A friend had the grizzly and said never again. Terrible product.

Red


----------



## mwhafner (Jan 16, 2009)

While I have never used one, I have always heard great things about the Woodmaster sanders (and everything else they make). 

If you are only going to use 80 grit, there isn't much point in getting a dual drum. We had Performax 37" dual drum several years ago, but used one grit higher on the second drum, or left it bare.


----------



## Tony B (Jul 30, 2008)

Thanks for the info. It seems that on another site I go to no one there ever used the double drum either. Maybe I wont have to spend extra money.

Anyway, its another warm (86-88) windless day in the Gulf.


----------



## Gus Dering (Oct 14, 2008)

I've had this for about 6 years and have no complaints. The only thing I wish I did have is the 7 1/2 horse motor.

I did have to replace the Velcro on the drum once, that was a pain.

I have the drive belt reverse switch and would recommend that as well. This machine is operated by feel and sound. You send the wood in with no contact with the drum and slowly raise the drive belt till the wood is contacting the drum the way you feel is good. At that point you can reverse the belt and back it out, when it clears the drum turn it back around so the whole board is surfaced at that height. Basically saving time sending the whole board in another time just to sand that bit at the end that got no sanding while you were cranking the belt up.
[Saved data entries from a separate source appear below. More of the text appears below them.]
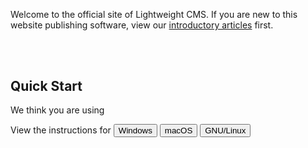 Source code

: Welcome to the official site of Lightweight CMS. If you are new to this website publishing software, view our [introductory articles](/#introduction) first.

<!-- Separator. -->
<div style="padding-top: 25pt;"></div>

<h2 id="quick-start">Quick Start</h2>

<p class="quick-start-hint">We think you are using <span id="client-system"></span></p>

<pre class="install-on-windows" style="display: none;"><code class="shell">> choco install php --version=8.1.7
> choco install composer
> choco install nodejs --version=16.15.1
> choco install rsync
> choco install sed
</code></pre>

<pre class="run-on-windows" style="display: none;"><code class="shell">> git clone https://github.com/cwchentw/lightweight-cms.git mysite
> cd mysite
> .\tools\bin\serve.bat
</code></pre>

<pre class="run-on-windows" style="display: none;"><code class="shell">> git remote set-url origin https://example.com/user/mysite.git
> .\tools\bin\migrate.bat
> git add .
> git commit -m "Migrate to a new site"
> git push -u origin master
</code></pre>

<pre class="install-on-macos" style="display: none;"><code class="shell">$ brew install php@8.1
$ brew install composer
$ brew install node@16
</code></pre>

<pre id="run-on-macos" style="display: none;"><code class="shell">$ git clone https://github.com/cwchentw/lightweight-cms.git mysite
$ cd mysite
$ ./tools/bin/serve
</code></pre>

<pre class="install-on-ubuntu" style="display: none;"><code class="shell">$ sudo apt install php php-xml php-mbstring php-zip unzip
</code></pre>

<pre class="install-on-ubuntu" style="display: none;"><code class="shell">$ curl -o composer-setup.php https://getcomposer.org/installer
$ php composer-setup.php --install-dir=$HOME/bin --filename=composer
</code></pre>

<p class="install-on-ubuntu" style="display: none;">Install <a href="https://github.com/nvm-sh/nvm" target="_blank" rel="noopener nofollow"><code>nvm</code></a></p>

<pre class="install-on-ubuntu" style="display: none;"><code class="shell">$ nvm install 16.15.1
$ nvm use 16.15.1
</code></pre>

<pre id="run-on-ubuntu" style="display: none;"><code class="shell">$ git clone https://github.com/cwchentw/lightweight-cms.git mysite
$ cd mysite
$ ./tools/bin/serve
</code></pre>

<pre id="run-on-unix" style="display: none;"><code class="shell">$ git remote set-url origin https://example.com/user/mysite.git
$ ./tools/bin/migrate
$ git add .
$ git commit -m "Migrate to a new site"
$ git push -u origin master
</code></pre>

<p class="quick-start-hint">View the instructions for <button id="instruction-windows" class="btn btn-secondary instruction-button">Windows</button> <button id="instruction-macos" class="btn btn-secondary instruction-button">macOS</button> <button id="instruction-linux" class="btn btn-secondary instruction-button">GNU/Linux</button></p>

<script>
(function () {
    function isWindows () {
        return window.navigator.userAgent.indexOf("Windows") !== -1;
    }

    function isMacOS () {
        return window.navigator.userAgent.indexOf("Mac") !== -1;
    }

    var clientSystem = document.getElementById('client-system');

    var installOnWindows = document.getElementsByClassName("install-on-windows");
    var runOnWindows = document.getElementsByClassName("run-on-windows");

    var installOnMacOS = document.getElementsByClassName("install-on-macos");

    var installOnUbuntu = document.getElementsByClassName("install-on-ubuntu");

    if (isWindows()) {
        for (var i = 0; i < installOnWindows.length; ++i) {
            installOnWindows[i].style.display = "inherit";
        }

        for (var i = 0; i < runOnWindows.length; ++i) {
            runOnWindows[i].style.display = "inherit";
        }

        clientSystem.innerText = "Windows";
    }
    else if (isMacOS()) {
        for (var i = 0; i < installOnMacOS.length; ++i) {
            installOnMacOS[i].style.display = "inherit";
        }

        document.getElementById("run-on-macos").style.display = "inherit";
        document.getElementById("run-on-unix").style.display = "inherit";

        clientSystem.innerText = "macOS";
    }
    else {
        for (var i = 0; i < installOnUbuntu.length; ++i) {
            installOnUbuntu[i].style.display = "inherit";
        }

        document.getElementById("run-on-ubuntu").style.display = "inherit";
        document.getElementById("run-on-unix").style.display = "inherit";

        clientSystem.innerText = "GNU/Linux";
    }

    document.getElementById("instruction-windows").addEventListener("click", function () {
        for (var i = 0; i < installOnWindows.length; ++i) {
            installOnWindows[i].style.display = "inherit";
        }

        for (var i = 0; i < runOnWindows.length; ++i) {
            runOnWindows[i].style.display = "inherit";
        }

        for (var i = 0; i < installOnMacOS.length; ++i) {
            installOnMacOS[i].style.display = "none";
        }

        document.getElementById("run-on-macos").style.display = "none";
        document.getElementById("run-on-unix").style.display = "none";

        for (var i = 0; i < installOnUbuntu.length; ++i) {
            installOnUbuntu[i].style.display = "none";
        }

        document.getElementById("run-on-ubuntu").style.display = "none";
    });

    document.getElementById("instruction-macos").addEventListener("click", function () {
        for (var i = 0; i < installOnWindows.length; ++i) {
            installOnWindows[i].style.display = "none";
        }

        for (var i = 0; i < runOnWindows.length; ++i) {
            runOnWindows[i].style.display = "none";
        }

        for (var i = 0; i < installOnMacOS.length; ++i) {
            installOnMacOS[i].style.display = "inherit";
        }

        document.getElementById("run-on-macos").style.display = "inherit";
        document.getElementById("run-on-unix").style.display = "inherit";

        for (var i = 0; i < installOnUbuntu.length; ++i) {
            installOnUbuntu[i].style.display = "none";
        }

        document.getElementById("run-on-ubuntu").style.display = "none";
    });

    document.getElementById("instruction-linux").addEventListener("click", function () {
        for (var i = 0; i < installOnWindows.length; ++i) {
            installOnWindows[i].style.display = "none";
        }

        for (var i = 0; i < runOnWindows.length; ++i) {
            runOnWindows[i].style.display = "none";
        }

        for (var i = 0; i < installOnMacOS.length; ++i) {
            installOnMacOS[i].style.display = "none";
        }

        document.getElementById("run-on-macos").style.display = "none";

        for (var i = 0; i < installOnUbuntu.length; ++i) {
            installOnUbuntu[i].style.display = "inherit";
        }

        document.getElementById("run-on-ubuntu").style.display = "inherit";
        document.getElementById("run-on-unix").style.display = "inherit";
    });
})();
</script>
You can also back a small peice out after it clears the drum and save yourself a trip around the sander to retreive it.

I don't see an atvantage to 2 drums for the work I do. Mostly I want to flatted glued up stock or general sizing of ripped stock. All of that can be done with one drum and max power. 

All in all a great machine for the money.


----------



## WarnerConstInc. (Nov 25, 2008)

I get one of these, they are pretty sweet:

http://scmgroup-usa.com/detail.aspx?ID=3


----------